What to work on: Every line of the data that includes "devices" should be copied out.

Records shown:
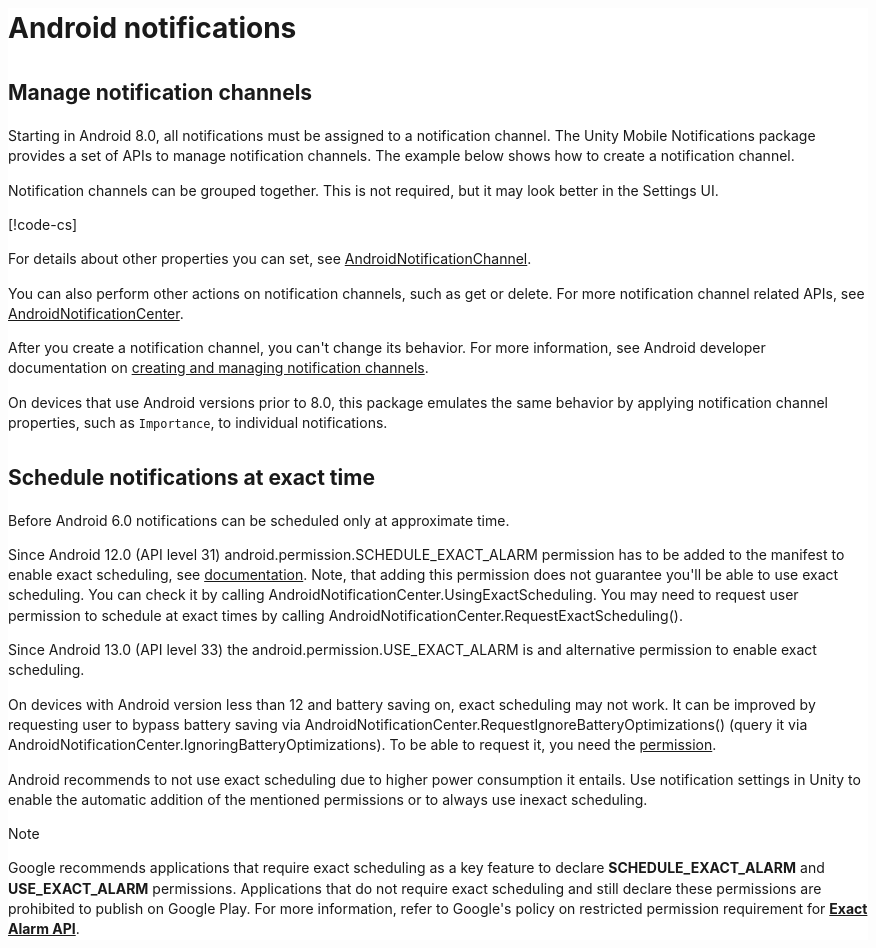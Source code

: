 # Android notifications

## Manage notification channels

Starting in Android 8.0, all notifications must be assigned to a notification channel. The Unity Mobile Notifications package provides a set of APIs to manage notification channels. The example below shows how to create a notification channel.

Notification channels can be grouped together. This is not required, but it may look better in the Settings UI.

[!code-cs[](../Tests/Editor/DocCodeSamples/ManageNotificationChannels.cs)]

For details about other properties you can set, see [AndroidNotificationChannel](../api/Unity.Notifications.Android.AndroidNotificationChannel.html).

You can also perform other actions on notification channels, such as get or delete. For more notification channel related APIs, see [AndroidNotificationCenter](../api/Unity.Notifications.Android.AndroidNotificationCenter.html).

After you create a notification channel, you can't change its behavior. For more information, see Android developer documentation on [creating and managing notification channels](https://developer.android.com/training/notify-user/channels).

On devices that use Android versions prior to 8.0, this package emulates the same behavior by applying notification channel properties, such as `Importance`, to individual notifications.

## Schedule notifications at exact time

Before Android 6.0 notifications can be scheduled only at approximate time.

Since Android 12.0 (API level 31) android.permission.SCHEDULE_EXACT_ALARM permission has to be added to the manifest to enable exact scheduling, see [documentation](https://developer.android.com/reference/android/Manifest.permission#SCHEDULE_EXACT_ALARM). Note, that adding this permission does not guarantee you'll be able to use exact scheduling. You can check it by calling AndroidNotificationCenter.UsingExactScheduling. You may need to request user permission to schedule at exact times by calling AndroidNotificationCenter.RequestExactScheduling().

Since Android 13.0 (API level 33) the android.permission.USE_EXACT_ALARM is and alternative permission to enable exact scheduling.

On devices with Android version less than 12 and battery saving on, exact scheduling may not work. It can be improved by requesting user to bypass battery saving via AndroidNotificationCenter.RequestIgnoreBatteryOptimizations() (query it via AndroidNotificationCenter.IgnoringBatteryOptimizations). To be able to request it, you need the [permission](https://developer.android.com/reference/android/Manifest.permission#REQUEST_IGNORE_BATTERY_OPTIMIZATIONS).

Android recommends to not use exact scheduling due to higher power consumption it entails. Use notification settings in Unity to enable the automatic addition of the mentioned permissions or to always use inexact scheduling.

> [!NOTE]
> Google recommends applications that require exact scheduling as a key feature to declare **SCHEDULE_EXACT_ALARM** and **USE_EXACT_ALARM** permissions. Applications that do not require exact scheduling and still declare these permissions are prohibited to publish on Google Play. For more information, refer to Google's policy on restricted permission requirement for [**Exact Alarm API**](https://support.google.com/googleplay/android-developer/answer/13161072?sjid=4970395232627262797-EU).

Your response:
On devices that use Android versions prior to 8.0, this package emulates the same behavior by applying notification channel properties, such as `Importance`, to individual notifications.
On devices with Android version less than 12 and battery saving on, exact scheduling may not work. It can be improved by requesting user to bypass battery saving via AndroidNotificationCenter.RequestIgnoreBatteryOptimizations() (query it via AndroidNotificationCenter.IgnoringBatteryOptimizations). To be able to request it, you need the [permission](https://developer.android.com/reference/android/Manifest.permission#REQUEST_IGNORE_BATTERY_OPTIMIZATIONS).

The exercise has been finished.